ARROW: EP Marc Guggenheim talks “The Fallen” and Beyond (2015)


So that happened.  Oliver Queen (Stephen Amell) agreed to be the heir to the Demon Ra’s al Ghul (Matt Nable) and to join the League of Assassins — and he and Felicity (Emily Bett Rickards) got to finally have a night in bed together, and a cozy “morning after” — albeit to the point Felicity drugged him and tried kidnapping him from the League.  Can’t blame a girl for trying!  So it was a bittersweet episode as the long-awaited events of Felicity and Ray Palmer (Brandon Routh) breaking up and Felicity finally declaring her love for Oliver against the backdrop of Thea’s (Willa Holland) resurrection from the Lazarus Pit and Oliver surrounding to the League to become a Dark Archer.  It was painful knowing that Felicity, Diggle (David Ramsey), Malcolm Merlyn (John Barrowman) and Thea were all safely leaving Nanda Parbat, while Oliver remained behind.  But Oliver got what he wanted:  he save Thea and he got one blissful night with Felicity.  It may just be enough to sustain him as he becomes a Dark Archer, owing his life and soul to the League of Assassins and now destined to be the next Ra’s al Ghul.

In order to get some answers about what’s next, at a recent press screening, executive producer Marc Guggenheim talked about how Team Arrow will go on without Oliver Queen, the after-effects on Thea, if there is hope of Oliver ever getting out of the League, and how will Nyssa (Katrina Law) react to this devastating blow on her legacy.

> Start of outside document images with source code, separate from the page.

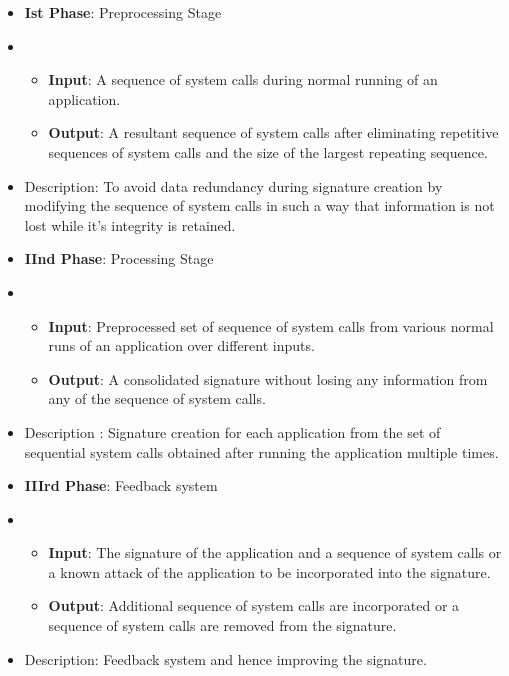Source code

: \begin{itemize}
    \item[] \textbf{Ist Phase}: Preprocessing Stage
    \item[] \begin{itemize}
                \item[] \textbf{Input}: A sequence of system calls during normal running of an application. 
                \item[] \textbf{Output}: A resultant sequence of system calls after eliminating repetitive sequences of system calls and the size of the largest repeating sequence.
            \end{itemize}
    \item[] Description: To avoid data redundancy during signature creation by modifying the sequence of system calls in such a way that information is not lost while it's integrity is retained.

    \item[] \textbf{IInd Phase}: Processing Stage
    \item[] \begin{itemize}
                \item[] \textbf{Input}: Preprocessed set of sequence of system calls from various normal runs of an application over different inputs.
                \item[] \textbf{Output}: A consolidated signature without losing any information from any of the sequence of system calls.
            \end{itemize}
    \item[] Description : Signature creation for each application from the set of sequential system calls obtained after running the application multiple times.    
    \item[] \textbf{IIIrd Phase}: Feedback system
    \item[] \begin{itemize}
                \item[] \textbf{Input}: The signature of the application and a sequence of system calls or a known attack of the application to be incorporated into the signature.
                \item[] \textbf{Output}: Additional sequence of system calls are incorporated or a sequence of system calls are removed from the signature.
            \end{itemize}
    \item[] Description: Feedback system and hence improving the signature.


\end{itemize}
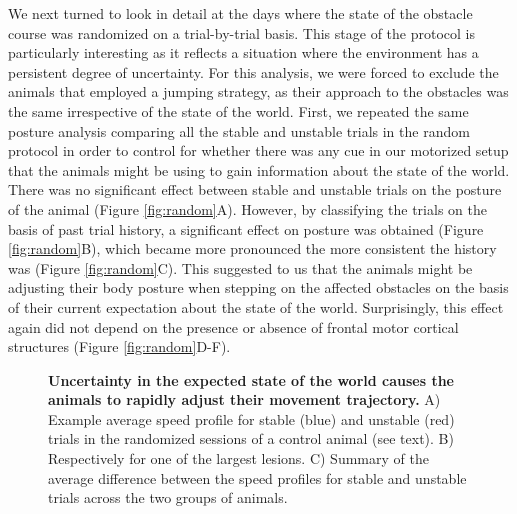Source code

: We next turned to look in detail at the days where the state of the obstacle course was randomized on a trial-by-trial basis. This stage of the protocol is particularly interesting as it reflects a situation where the environment has a persistent degree of uncertainty. For this analysis, we were forced to exclude the animals that employed a jumping strategy, as their approach to the obstacles was the same irrespective of the state of the world. First, we repeated the same posture analysis comparing all the stable and unstable trials in the random protocol in order to control for whether there was any cue in our motorized setup that the animals might be using to gain information about the state of the world. There was no significant effect between stable and unstable trials on the posture of the animal (Figure \ref{fig:random}A). However, by classifying the trials on the basis of past trial history, a significant effect on posture was obtained (Figure \ref{fig:random}B), which became more pronounced the more consistent the history was (Figure \ref{fig:random}C). This suggested to us that the animals might be adjusting their body posture when stepping on the affected obstacles on the basis of their current expectation about the state of the world. Surprisingly, this effect again did not depend on the presence or absence of frontal motor cortical structures (Figure \ref{fig:random}D-F).

\begin{figure}
\centering

\caption{\textbf{Uncertainty in the expected state of the world causes the animals to rapidly adjust their movement trajectory.} A) Example average speed profile for stable (blue) and unstable (red) trials in the randomized sessions of a control animal (see text). B) Respectively for one of the largest lesions. C) Summary of the average difference between the speed profiles for stable and unstable trials across the two groups of animals.}
\label{fig:speed}
\end{figure}

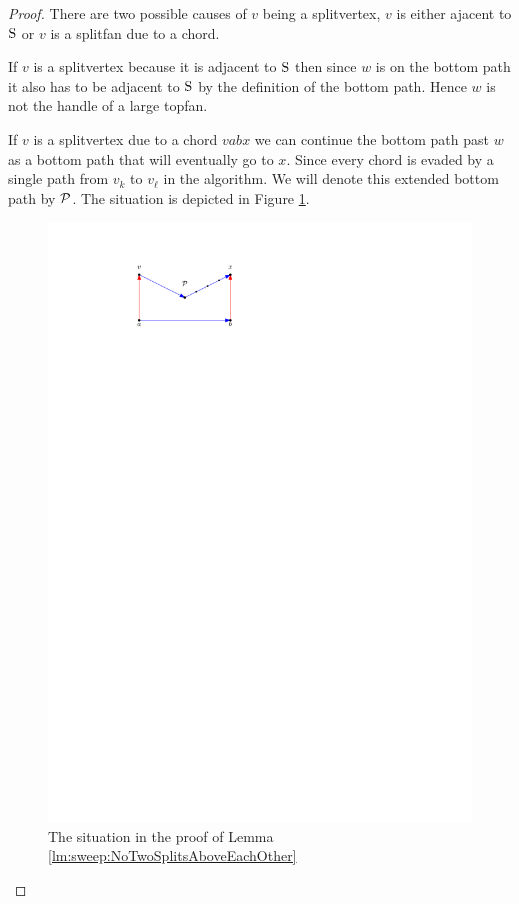     \begin{proof}
      There are two possible causes of $v$ being a splitvertex, $v$ is either ajacent to $\pS$ or $v$ is a splitfan due to a chord.

      If $v$ is a splitvertex because it is adjacent to $\pS$ then since $w$ is on the bottom path it also has to be adjacent to $\pS$ by the definition of the bottom path.
      Hence $w$ is not the handle of a large topfan.

      If $v$ is a splitvertex due to a chord $v a b x$ we can continue the bottom path past $w$ as a bottom path that will eventually go to $x$.
      Since every chord is evaded by a single path from $v_k$ to $v_\ell$ in the algorithm.
      We will denote this extended bottom path by $\P$.
      The situation is depicted in Figure \ref{fig:sweep:botomPathChord}.

      \begin{figure}[b]
        \centering
        \includegraphics[scale=1]{unifiedAlgo/img/sweep/bottompathChord.pdf}
        \caption{The situation in the proof of Lemma \ref{lm:sweep:NoTwoSplitsAboveEachOther}}
        \label{fig:sweep:botomPathChord}
      \end{figure}


\end{proof}
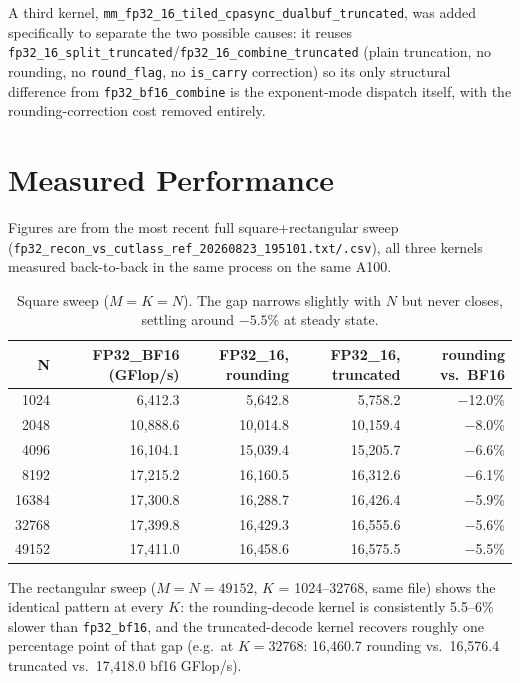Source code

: \documentclass[11pt]{article}
\begin{document}
A third kernel, \texttt{mm\_fp32\_16\_tiled\_cpasync\_dualbuf\_truncated}, was added specifically to separate the two possible causes: it reuses \texttt{fp32\_16\_split\_truncated}/\texttt{fp32\_16\_combine\_truncated} (plain truncation, no rounding, no \texttt{round\_flag}, no \texttt{is\_carry} correction) so its only structural difference from \texttt{fp32\_bf16\_combine} is the exponent-mode dispatch itself, with the rounding-correction cost removed entirely.

\section{Measured Performance}

Figures are from the most recent full square+rectangular sweep (\texttt{fp32\_recon\_vs\_cutlass\_ref\_20260823\_195101.txt/.csv}), all three kernels measured back-to-back in the same process on the same A100.

\begin{table}[h]
\centering
\begin{tabular}{rrrrr}
\toprule
N & FP32\_BF16 (GFlop/s) & FP32\_16, rounding & FP32\_16, truncated & rounding vs.\ BF16 \\
\midrule
1024   & 6{,}412.3  & 5{,}642.8  & 5{,}758.2  & $-$12.0\% \\
2048   & 10{,}888.6 & 10{,}014.8 & 10{,}159.4 & $-$8.0\% \\
4096   & 16{,}104.1 & 15{,}039.4 & 15{,}205.7 & $-$6.6\% \\
8192   & 17{,}215.2 & 16{,}160.5 & 16{,}312.6 & $-$6.1\% \\
16384  & 17{,}300.8 & 16{,}288.7 & 16{,}426.4 & $-$5.9\% \\
32768  & 17{,}399.8 & 16{,}429.3 & 16{,}555.6 & $-$5.6\% \\
49152  & 17{,}411.0 & 16{,}458.6 & 16{,}575.5 & $-$5.5\% \\
\bottomrule
\end{tabular}
\caption{Square sweep ($M=K=N$). The gap narrows slightly with $N$ but never closes, settling around $-5.5$\% at steady state.}
\end{table}

The rectangular sweep ($M=N=49152$, $K$ = 1024--32768, same file) shows the identical pattern at every $K$: the rounding-decode kernel is consistently 5.5--6\% slower than \texttt{fp32\_bf16}, and the truncated-decode kernel recovers roughly one percentage point of that gap (e.g.\ at $K=32768$: 16{,}460.7 rounding vs.\ 16{,}576.4 truncated vs.\ 17{,}418.0 bf16 GFlop/s).
\end{document}
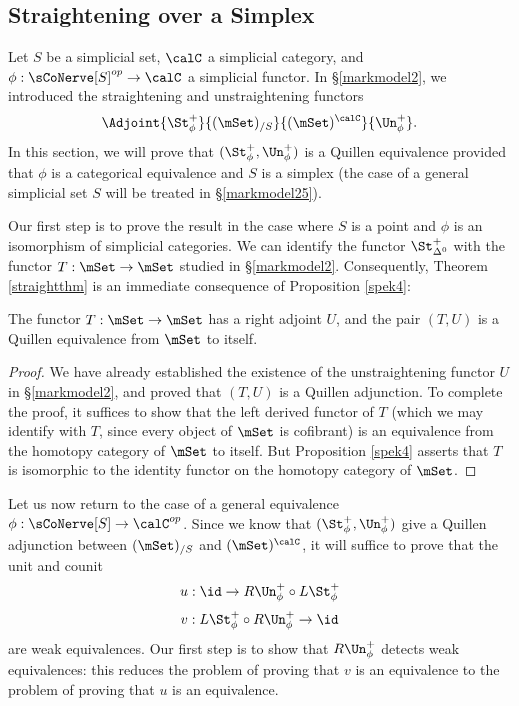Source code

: \subsection{Straightening over a Simplex}\label{markmodel24}

Let $S$ be a simplicial set, $\calC$ a simplicial category, and $\phi: \sCoNerve[S]^{op} \rightarrow \calC$ a simplicial functor. In \S \ref{markmodel2}, we introduced the straightening and unstraightening functors
$$ \Adjoint{ \St^{+}_{\phi} }{ (\mSet)_{/S}}{(\mSet)^{\calC}}{ \Un^{+}_{\phi}}.$$
In this section, we will prove that $( \St^{+}_{\phi}, \Un^{+}_{\phi} )$ is a Quillen equivalence provided that $\phi$ is a categorical equivalence and $S$ is a simplex (the case of a general simplicial set $S$ will be treated in \S \ref{markmodel25}). 

Our first step is to prove the result in the case where $S$ is a point and $\phi$ is an isomorphism
of simplicial categories. We can identify the functor $\St^{+}_{\Delta^0}$ with the functor
$T: \mSet \rightarrow \mSet$ studied in \S \ref{markmodel2}. Consequently, Theorem \ref{straightthm} is an immediate consequence of Proposition \ref{spek4}:

\begin{lemma}\label{utest}
The functor $T: \mSet \rightarrow \mSet$ has a right adjoint $U$, and the pair
$(T,U)$ is a Quillen equivalence from $\mSet$ to itself.
\end{lemma}

\begin{proof}
We have already established the existence of the unstraightening functor $U$ in
\S \ref{markmodel2}, and proved that $(T,U)$ is a Quillen adjunction. To complete the proof,
it suffices to show that the left derived functor of $T$ (which we may identify with $T$, since
every object of $\mSet$ is cofibrant) is an equivalence from the homotopy category
of $\mSet$ to itself. But Proposition \ref{spek4} asserts that $T$ is isomorphic to the identity functor on the homotopy category of $\mSet$.
\end{proof}

Let us now return to the case of a general equivalence $\phi: \sCoNerve[S] \rightarrow \calC^{op}$.
Since we know that $(\St^{+}_{\phi}, \Un^{+}_{\phi})$ give a Quillen adjunction between $(\mSet)_{/S}$ and
$(\mSet)^{\calC}$, it will suffice to prove that the unit and counit
$$ u: \id \rightarrow R \Un^{+}_{\phi} \circ L \St^{+}_{\phi}$$
$$ v: L \St^{+}_{\phi} \circ R \Un^{+}_{\phi} \rightarrow \id$$
are weak equivalences. Our first step is to show that $R \Un^{+}_{\phi}$ detects weak equivalences: this reduces the problem of proving that $v$ is an equivalence to the problem of proving that $u$ is an equivalence. 

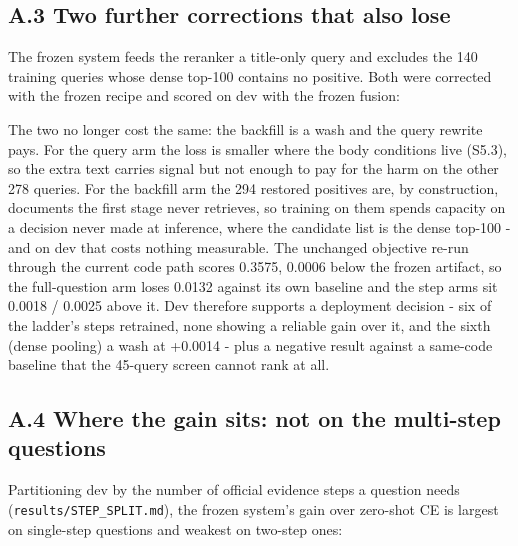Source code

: \documentclass[11pt]{article}
\begin{document}
\subsection*{A.3 Two further corrections that also lose}
The frozen system feeds the reranker a title-only query and excludes the 140 training queries whose dense top-100 contains no positive. Both were corrected with the frozen recipe and scored on dev with the frozen fusion:

\begin{table}[t]
\centering
\footnotesize
{}%
\end{table}

The two no longer cost the same: the backfill is a wash and the query rewrite pays. For the query arm the loss is smaller where the body conditions live (S5.3), so the extra text carries signal but not enough to pay for the harm on the other 278 queries. For the backfill arm the 294 restored positives are, by construction, documents the first stage never retrieves, so training on them spends capacity on a decision never made at inference, where the candidate list is the dense top-100 - and on dev that costs nothing measurable. The unchanged objective re-run through the current code path scores 0.3575, 0.0006 below the frozen artifact, so the full-question arm loses 0.0132 against its own baseline and the step arms sit 0.0018 / 0.0025 above it. Dev therefore supports a deployment decision - six of the ladder’s steps retrained, none showing a reliable gain over it, and the sixth (dense pooling) a wash at +0.0014 - plus a negative result against a same-code baseline that the 45-query screen cannot rank at all.

\subsection*{A.4 Where the gain sits: not on the multi-step questions}
Partitioning dev by the number of official evidence steps a question needs (\texttt{results/STEP\_SPLIT.md}), the frozen system’s gain over zero-shot CE is largest on single-step questions and weakest on two-step ones:
\end{document}
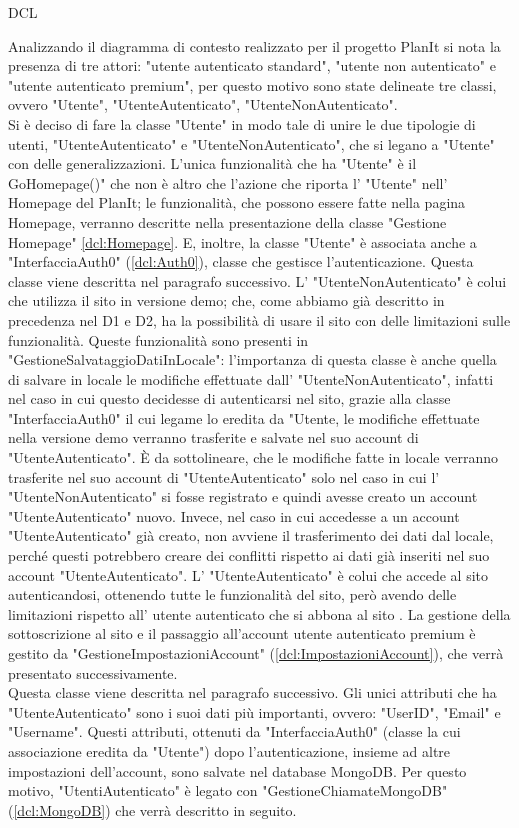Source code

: \begin{listaPersonale}{DCL}

    Analizzando il diagramma di contesto realizzato per il progetto PlanIt si nota la presenza di tre attori: "utente autenticato standard", "utente non autenticato" e "utente autenticato premium", per questo motivo sono state delineate tre classi, ovvero "Utente", "UtenteAutenticato", "UtenteNonAutenticato".\\
    Si è deciso di fare la classe "Utente" in modo tale di unire le due tipologie di utenti, "UtenteAutenticato" e "UtenteNonAutenticato", che si legano a "Utente" con delle generalizzazioni. L'unica funzionalità che ha "Utente" è il GoHomepage()" che non è altro che l'azione che riporta l' "Utente" nell' Homepage del PlanIt; le funzionalità, che possono essere fatte nella pagina Homepage, verranno descritte nella presentazione della classe "Gestione Homepage" \ref{dcl:Homepage}. E, inoltre, la classe "Utente" è associata anche a "InterfacciaAuth0" (\ref{dcl:Auth0}), classe che gestisce l'autenticazione. Questa classe viene descritta nel paragrafo successivo.
    L' "UtenteNonAutenticato" è colui che utilizza il sito in versione demo; che, come abbiamo già descritto in precedenza nel D1 e D2, ha la possibilità di usare il sito con delle limitazioni sulle funzionalità. Queste funzionalità sono presenti in "GestioneSalvataggioDatiInLocale": l'importanza di questa classe è anche quella di salvare in locale le modifiche effettuate dall' "UtenteNonAutenticato", infatti nel caso in cui questo decidesse di autenticarsi nel sito, grazie alla classe "InterfacciaAuth0" il cui legame lo eredita da "Utente, le modifiche effettuate nella versione demo verranno trasferite e salvate nel suo account di "UtenteAutenticato". È da sottolineare, che le modifiche fatte in locale verranno trasferite nel suo account di "UtenteAutenticato" solo nel caso in cui l' "UtenteNonAutenticato" si fosse registrato e quindi avesse creato un account "UtenteAutenticato" nuovo. Invece, nel caso in cui accedesse a un account "UtenteAutenticato" già creato, non avviene il trasferimento dei dati dal locale, perché questi potrebbero creare dei conflitti rispetto ai dati già inseriti nel suo account "UtenteAutenticato".
    L' "UtenteAutenticato" è colui che accede al sito autenticandosi, ottenendo tutte le funzionalità del sito, però avendo delle limitazioni rispetto all' utente autenticato che si abbona al sito . La gestione della sottoscrizione al sito e il passaggio all'account utente autenticato premium è gestito da "GestioneImpostazioniAccount" (\ref{dcl:ImpostazioniAccount}), che verrà presentato successivamente.\\
    Questa classe viene descritta nel paragrafo successivo. Gli unici attributi che ha "UtenteAutenticato" sono i suoi dati più importanti, ovvero: "UserID", "Email" e "Username". Questi attributi, ottenuti da "InterfacciaAuth0" (classe la cui associazione eredita da "Utente") dopo l'autenticazione, insieme ad altre impostazioni dell'account, sono salvate nel database MongoDB. Per questo motivo, "UtentiAutenticato" è legato con "GestioneChiamateMongoDB"(\ref{dcl:MongoDB}) che verrà descritto in seguito.



\end{listaPersonale}
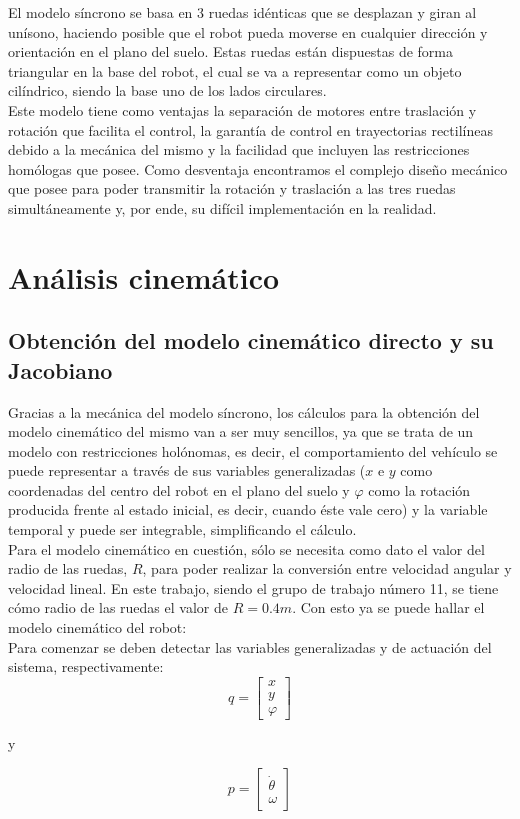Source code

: \documentclass[a4paper,twoside]{article}
\begin{document}
El modelo síncrono se basa en 3 ruedas idénticas que se desplazan y giran al unísono, haciendo posible que el robot pueda moverse en cualquier dirección y orientación en el plano del suelo. Estas ruedas están dispuestas de forma triangular en la base del robot, el cual se va a representar como un objeto cilíndrico, siendo la base uno de los lados circulares.\\

Este modelo tiene como ventajas la separación de motores entre traslación y rotación que facilita el control, la garantía de control en trayectorias rectilíneas debido a la mecánica del mismo y la facilidad que incluyen las restricciones homólogas que posee. Como desventaja encontramos el complejo diseño mecánico que posee para poder transmitir la rotación y traslación a las tres ruedas simultáneamente y, por ende, su difícil implementación en la realidad.\\



\section{Análisis cinemático}
	\subsection{Obtención del modelo cinemático directo y su Jacobiano}
	Gracias a la mecánica del modelo síncrono, los cálculos para la obtención del modelo cinemático del mismo van a ser muy sencillos, ya que se trata de un modelo con restricciones holónomas, es decir, el comportamiento del vehículo se puede representar a través de sus variables generalizadas ($x$ e $y$ como coordenadas del centro del robot en el plano del suelo y $\varphi$ como la rotación producida frente al estado inicial, es decir, cuando éste vale cero) y la variable temporal y puede ser integrable, simplificando el cálculo.\\
	
	Para el modelo cinemático en cuestión, sólo se necesita como dato el valor del radio de las ruedas, $R$, para poder realizar la conversión entre velocidad angular y velocidad lineal. En este trabajo, siendo el grupo de trabajo número 11, se tiene cómo radio de las ruedas el valor de $R = 0.4 m$. Con esto ya se puede hallar el modelo cinemático del robot:\\
	
	Para comenzar se deben detectar las variables generalizadas y de actuación del sistema, respectivamente:
		$$
		q=
		\begin{bmatrix}
		x\\y\\\varphi
		\end{bmatrix}
		$$		
		{\centering y \par}
		$$
		p=
		\begin{bmatrix}
		\dot{\theta}\\\omega
		\end{bmatrix}
		$$
\end{document}
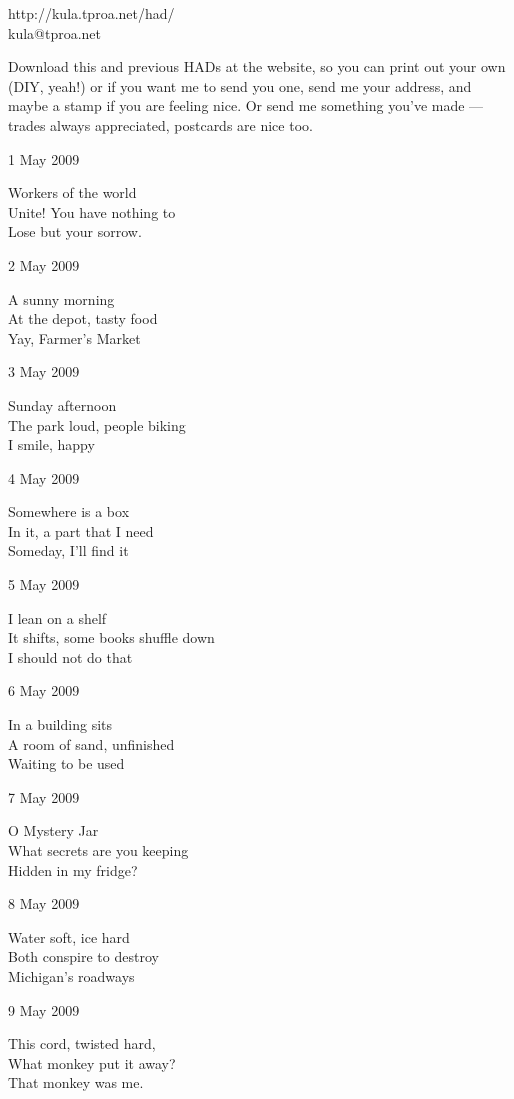 \documentclass[12pt]{article}
\begin{document}
http://kula.tproa.net/had/ \\
kula@tproa.net

Download this and previous HADs at the website, so you can
print out your own (DIY, yeah!) or if you want me to send
you one, send me your address, and maybe a stamp if you
are feeling nice. Or send me something you've made ---
trades always appreciated, postcards are nice too.


1 May 2009

Workers of the world \\
Unite! You have nothing to \\
Lose but your sorrow.

2 May 2009

A sunny morning \\
At the depot, tasty food \\
Yay, Farmer's Market

3 May 2009

Sunday afternoon \\
The park loud, people biking \\
I smile, happy

\newpage

4 May 2009

Somewhere is a box \\
In it, a part that I need \\
Someday, I'll find it

5 May 2009

I lean on a shelf \\
It shifts, some books shuffle down \\
I should not do that

6 May 2009

In a building sits \\
A room of sand, unfinished \\
Waiting to be used

7 May 2009

O Mystery Jar \\
What secrets are you keeping \\
Hidden in my fridge?

8 May 2009

Water soft, ice hard \\
Both conspire to destroy \\
Michigan's roadways

9 May 2009

This cord, twisted hard, \\
What monkey put it away? \\
That monkey was me.
\end{document}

MARC:  That’s something we have been talking about a lot.  You can expect that there will be more consequences.  We have established very clearly that the Lazarus Pit returns you, but not always in the condition that you left.  There’s a lot of stories still to be told with Thea and her recovery.


MARC:  The character journey of Episode 321 is how the hell Team Arrow moves forward without Oliver. It’s a different circumstance in Episode 321 than it was in Episode 310, where they thought he was dead and in some ways that was a whole lot easier.  But now knowing he’s out there and alive but a member of the League of Assassins, that is a whole lot harder.  Episode 321 is one of our most emotional episodes — it is a villain of the week episode and it just so happens that the villain is Oliver. . . The tricky thing about Episode 321 is making it different from Episodes 310, 311, and 312 when Oliver was missing and presumed dead, and one of the things we talked about is: how is Team Arrow functioning post-Oliver?  We didn’t want to get too much into crime-on-the-rise, we felt we did that with Brick.  But certainly you will see in Episodes 321 and 322 what Team Arrow is up to and how they are working to continue to protect the city while Oliver is away. . . What happens in the wake of Episode 320 is there is a real trinity formed between Laurel, Diggle and Felicity, and they are all sort of leaning on each other. They are all processing things in different ways. Laurel is throwing herself into her work saving the city.  Felicity is struggling with heart-break and grief.  She really goes through the Seven Stages of Grief with Oliver.  Diggle, something happens in Episode 321 that really up-ends Diggle’s world, certainly vis-a-vis Oliver and that is something that will actually have repercussions for the remainder of the season.


MARC:  You will see Lila one more time this season.  You’ll see her again in the next episode. She’s happy being a wife and mother.  She is chillin’ out.  Her biggest responsibility right now is being supportive of Diggle, who will be going through some really difficult times.  She’s just being there for him.


MARC:  One thing the was really important was there was a strong desire to have Oliver and Felicity sleep together before the events of the season finale — which isn’t to say that we were going to have them sleep together in the season finale — we wanted to sort of take that off the table prior to the season finale. . . We knew that Episode 320 was the episode to do it in — and we ended up choosing that they end up sleeping together in Nanda Parbat — we all sort of liked the romance of that.  And I’m personally fond of the fact that it is Ra’s who gives her the final push. . .  Certainly, the final three episodes spend a lot of time addressing the question of: is there hope for Oliver? And certainly, is there hope for Oliver and Felicity?  Episode 321 and 322 have some very specific things to say about that and Felicity’s coming to grips with the conclusion of Episode 320.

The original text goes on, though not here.